多くの人がカン違いしているのだが、「おれのいうことを黙って聞いていればいい」という日本でありがちなリーダーのやり方は、決して「トップダウン」ではない。では、真のトップダウンとは何か。
情報を隠すことなくオープンにしてすべての人と共有すれば、誰もが同じ判断にいたる。すべての情報を上から下まで共有することで、誰もが同じ判断のもとで動き、社が一丸となって同じ目的に邁進する状況をつくり出せる。その上で、早い判断をしていく「トップダウン」なのである。

アブラショフ氏は、艦長時代、同じようにすべての情報を部下に対して開示し、情報を共有した。無線で上司と話をするとき、全艦にそのやりとりをオープンにして部下に聞かせた。上司を説得してくれと、部下たちは手に汗を握りながら聞いていただろう。説得できなければ、「残念だな!」となるし、うまくやったら全員がワ―ッと声を上げ、手を叩いて喜ぶ。その一体感が、全員の士気を上げ、艦全体を盛り上げていったのである。

アブラショフ艦長は、与えられた環境を最大限に活かし、味方につけていく天才であり、同時に艦の成果を何倍にもする素晴らしいリーダーであった。
日本のリーダーシップのあり方というのは、いまだ「GPS指導型」が主流だ。「ホウ・レン・ソウ」、つまり「報告・連絡・相談」を重視する。「現状を報告しなさい」「では、まずこの問題に、このように対処して、できたらまた報告しなさい」といった調子で、上司はさながら部下の「GPS」であるかのように、現在地点から次のステップへ行く方向も、手順も、すべて導いてしまうのである。
部下は「GPS」にしたがうだけ。みずから考えて行動する機会を与えられず、答えだけを知ってしまう。その仕事で成果を出したとしても、なにも学べず、なにも身につかない。まさに「指示待ち人間」を一生懸命に作り出しているのだ。

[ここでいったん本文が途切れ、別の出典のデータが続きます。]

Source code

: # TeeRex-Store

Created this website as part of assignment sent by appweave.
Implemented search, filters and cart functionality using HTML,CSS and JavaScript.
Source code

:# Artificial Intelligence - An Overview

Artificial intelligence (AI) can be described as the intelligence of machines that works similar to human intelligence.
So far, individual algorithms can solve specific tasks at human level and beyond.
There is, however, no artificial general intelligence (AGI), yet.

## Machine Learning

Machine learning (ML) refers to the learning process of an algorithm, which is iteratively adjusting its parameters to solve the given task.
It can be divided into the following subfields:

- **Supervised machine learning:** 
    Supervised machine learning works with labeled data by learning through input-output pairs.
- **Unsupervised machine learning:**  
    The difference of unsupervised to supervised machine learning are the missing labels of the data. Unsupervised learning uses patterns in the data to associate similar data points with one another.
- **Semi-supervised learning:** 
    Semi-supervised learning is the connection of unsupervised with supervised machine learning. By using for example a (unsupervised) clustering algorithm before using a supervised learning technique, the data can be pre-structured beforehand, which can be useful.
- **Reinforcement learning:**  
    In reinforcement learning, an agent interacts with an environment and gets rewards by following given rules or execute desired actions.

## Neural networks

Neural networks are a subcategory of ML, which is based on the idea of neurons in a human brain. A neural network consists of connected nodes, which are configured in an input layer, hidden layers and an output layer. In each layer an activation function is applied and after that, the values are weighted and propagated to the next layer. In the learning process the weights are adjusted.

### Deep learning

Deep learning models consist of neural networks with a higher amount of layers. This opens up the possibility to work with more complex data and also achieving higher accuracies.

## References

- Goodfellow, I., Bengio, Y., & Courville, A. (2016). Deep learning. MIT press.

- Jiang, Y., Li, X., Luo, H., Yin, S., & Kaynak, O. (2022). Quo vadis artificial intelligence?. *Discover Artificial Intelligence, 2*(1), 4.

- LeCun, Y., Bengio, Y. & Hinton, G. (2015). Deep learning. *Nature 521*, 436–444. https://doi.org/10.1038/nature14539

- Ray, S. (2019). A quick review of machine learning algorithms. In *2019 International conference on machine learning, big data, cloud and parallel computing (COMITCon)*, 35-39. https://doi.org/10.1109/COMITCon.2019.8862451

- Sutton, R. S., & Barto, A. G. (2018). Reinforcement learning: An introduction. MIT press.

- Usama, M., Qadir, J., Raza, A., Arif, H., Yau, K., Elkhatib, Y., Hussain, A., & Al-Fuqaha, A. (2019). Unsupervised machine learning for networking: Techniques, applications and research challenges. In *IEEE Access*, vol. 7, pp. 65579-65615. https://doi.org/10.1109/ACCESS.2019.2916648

本来、リーダーシップとは、「AI育成型」であるべきなのだ。人工知能は、そこに人間が知識を詰め込んだだけでは、人工知能たり得ない。知識をもとに、AI自身に「学習」させるというプロセスを踏む必要がある。人間も同じなのだ。その仕事に明確な正しい解があるなら、マニュアル化して誰でも間違いなくこなせるような仕組みをつくればいい。いわゆる「形式知」である。
しかし、「暗黙知」、つまり言語化できない、経験やカンをもとにした知識を自分のものにするには「AI」のごとく自分で習っていくしかない。仕事における暗黙知の比重は、とても大きい。
「舵をとれ。ただし航路は外れるな」と、アブラショフ氏は書いている。リーダーは部下に対して、自由に裁量できる権利を増やすと同時に、絶対に越えてはならない一戦を示さなければならない、という意味だ。「ここへ到達するまではお前に任せるから、やりたいように舵をとれ。ただし、航路から外れないようにチェックは入れるぞ」これこそ「AI育成型」のリーダーだ。
しかし、「GPS指導型」の上司は、「おい、ちょっと右に行きすぎだぞ」「今のうちに、左に舵を切っておけ」と、途中でいちいち指示を出す。言われたとおりに動くだけの部下は、何も学べない。

この「AI育成型」のやり方で仕事を叩き込まれた人間は、自分で考え、行動し、失敗も成功もその経験を糧にしながら、着実に成長していく。
昨日反発していた部下たちが急に慕ってくるような、速効性のある一発逆転の“魔法”のようなリーダーシップなどこの世に存在しない。彼は、日々、地道にコツコツと、部下のことを思い、部下のためにできることを考えて、前例のない行動を起こし続けた。
海軍兵学校を出たばかりの新人は、配属される艦が決まると、自己紹介をかねて艦長に手紙を書き、返事をもらうのが習わしなのだそうだ。しかし、彼は新人のとき、艦長から手紙の返答をもらえず、不安な日々を過ごした。その経験から、自身が艦長になったとき、彼は新任の乗組員の配属が決まると、彼らの便りをまたずして、自分から歓迎の手紙を送った。仕事の内容や配属までに準備をしておくこと、赴任地の情報、それに艦名入りのキャップまで送ったそうだ。こうして迎え入れられる新人たちは、どれだけ心強かっただろう。艦に足を踏み入れ、艦長と言葉を交わすその日を楽しみに待ったのではないか。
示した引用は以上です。